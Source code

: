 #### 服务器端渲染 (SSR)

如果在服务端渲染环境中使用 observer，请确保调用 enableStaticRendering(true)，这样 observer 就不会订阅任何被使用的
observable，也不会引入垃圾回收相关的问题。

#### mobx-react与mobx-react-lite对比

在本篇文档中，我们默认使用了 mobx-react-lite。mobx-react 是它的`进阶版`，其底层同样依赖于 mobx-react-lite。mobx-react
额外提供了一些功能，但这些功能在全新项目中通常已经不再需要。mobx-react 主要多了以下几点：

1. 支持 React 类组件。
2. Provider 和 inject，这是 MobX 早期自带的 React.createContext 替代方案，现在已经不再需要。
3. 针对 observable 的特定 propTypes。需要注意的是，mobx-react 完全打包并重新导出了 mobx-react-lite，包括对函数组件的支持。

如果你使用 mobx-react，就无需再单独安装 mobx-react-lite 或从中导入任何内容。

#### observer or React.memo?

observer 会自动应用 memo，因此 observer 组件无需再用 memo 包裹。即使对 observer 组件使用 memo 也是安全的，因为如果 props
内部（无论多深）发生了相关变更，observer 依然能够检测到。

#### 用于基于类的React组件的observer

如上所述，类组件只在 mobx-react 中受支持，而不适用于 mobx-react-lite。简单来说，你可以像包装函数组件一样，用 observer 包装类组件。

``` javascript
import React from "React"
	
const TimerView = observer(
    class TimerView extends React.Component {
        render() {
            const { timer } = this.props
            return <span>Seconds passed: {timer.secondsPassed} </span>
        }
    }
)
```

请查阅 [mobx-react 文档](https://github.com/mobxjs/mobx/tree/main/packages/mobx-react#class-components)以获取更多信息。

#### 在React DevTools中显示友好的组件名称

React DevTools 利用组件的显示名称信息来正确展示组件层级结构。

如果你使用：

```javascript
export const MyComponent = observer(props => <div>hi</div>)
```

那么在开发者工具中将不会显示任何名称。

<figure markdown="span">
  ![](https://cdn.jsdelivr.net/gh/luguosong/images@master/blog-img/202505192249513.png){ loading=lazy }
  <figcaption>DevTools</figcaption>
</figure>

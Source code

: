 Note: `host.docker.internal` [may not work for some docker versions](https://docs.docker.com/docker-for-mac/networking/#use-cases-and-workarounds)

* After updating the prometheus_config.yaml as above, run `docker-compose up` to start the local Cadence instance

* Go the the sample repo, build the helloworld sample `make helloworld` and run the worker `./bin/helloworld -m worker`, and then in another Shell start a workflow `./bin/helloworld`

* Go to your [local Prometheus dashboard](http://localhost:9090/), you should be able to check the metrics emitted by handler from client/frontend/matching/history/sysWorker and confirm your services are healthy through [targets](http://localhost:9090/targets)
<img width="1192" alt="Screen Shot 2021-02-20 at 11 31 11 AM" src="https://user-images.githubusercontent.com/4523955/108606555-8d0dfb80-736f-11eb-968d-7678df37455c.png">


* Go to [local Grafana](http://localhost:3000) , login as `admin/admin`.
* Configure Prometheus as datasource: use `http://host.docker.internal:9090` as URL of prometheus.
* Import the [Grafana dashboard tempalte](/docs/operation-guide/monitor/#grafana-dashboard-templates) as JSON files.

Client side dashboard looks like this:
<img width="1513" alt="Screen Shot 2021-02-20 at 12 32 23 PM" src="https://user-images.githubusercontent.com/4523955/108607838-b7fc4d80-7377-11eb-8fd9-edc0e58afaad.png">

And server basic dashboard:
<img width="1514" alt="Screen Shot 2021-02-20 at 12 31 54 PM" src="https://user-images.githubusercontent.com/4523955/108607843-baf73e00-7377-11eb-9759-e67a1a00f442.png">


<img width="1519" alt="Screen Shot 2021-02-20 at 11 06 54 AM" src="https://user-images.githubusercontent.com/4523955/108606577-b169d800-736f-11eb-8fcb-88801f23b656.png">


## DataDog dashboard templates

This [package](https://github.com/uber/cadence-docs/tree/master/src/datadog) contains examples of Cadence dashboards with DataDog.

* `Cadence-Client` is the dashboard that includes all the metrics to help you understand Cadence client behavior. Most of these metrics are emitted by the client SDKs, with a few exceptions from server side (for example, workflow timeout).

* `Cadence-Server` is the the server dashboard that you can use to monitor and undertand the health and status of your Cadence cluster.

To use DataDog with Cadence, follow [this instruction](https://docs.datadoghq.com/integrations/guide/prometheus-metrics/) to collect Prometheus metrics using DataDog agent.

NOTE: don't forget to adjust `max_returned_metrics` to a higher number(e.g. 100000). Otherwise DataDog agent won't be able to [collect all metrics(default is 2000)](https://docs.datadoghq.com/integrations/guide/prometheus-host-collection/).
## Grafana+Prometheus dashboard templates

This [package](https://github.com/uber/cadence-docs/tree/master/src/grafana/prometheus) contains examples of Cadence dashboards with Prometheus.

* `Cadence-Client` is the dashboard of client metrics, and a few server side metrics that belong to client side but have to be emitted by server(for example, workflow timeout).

## Try it
Number of lines above with the word "Cadence": state it alone.

## Output of the task
7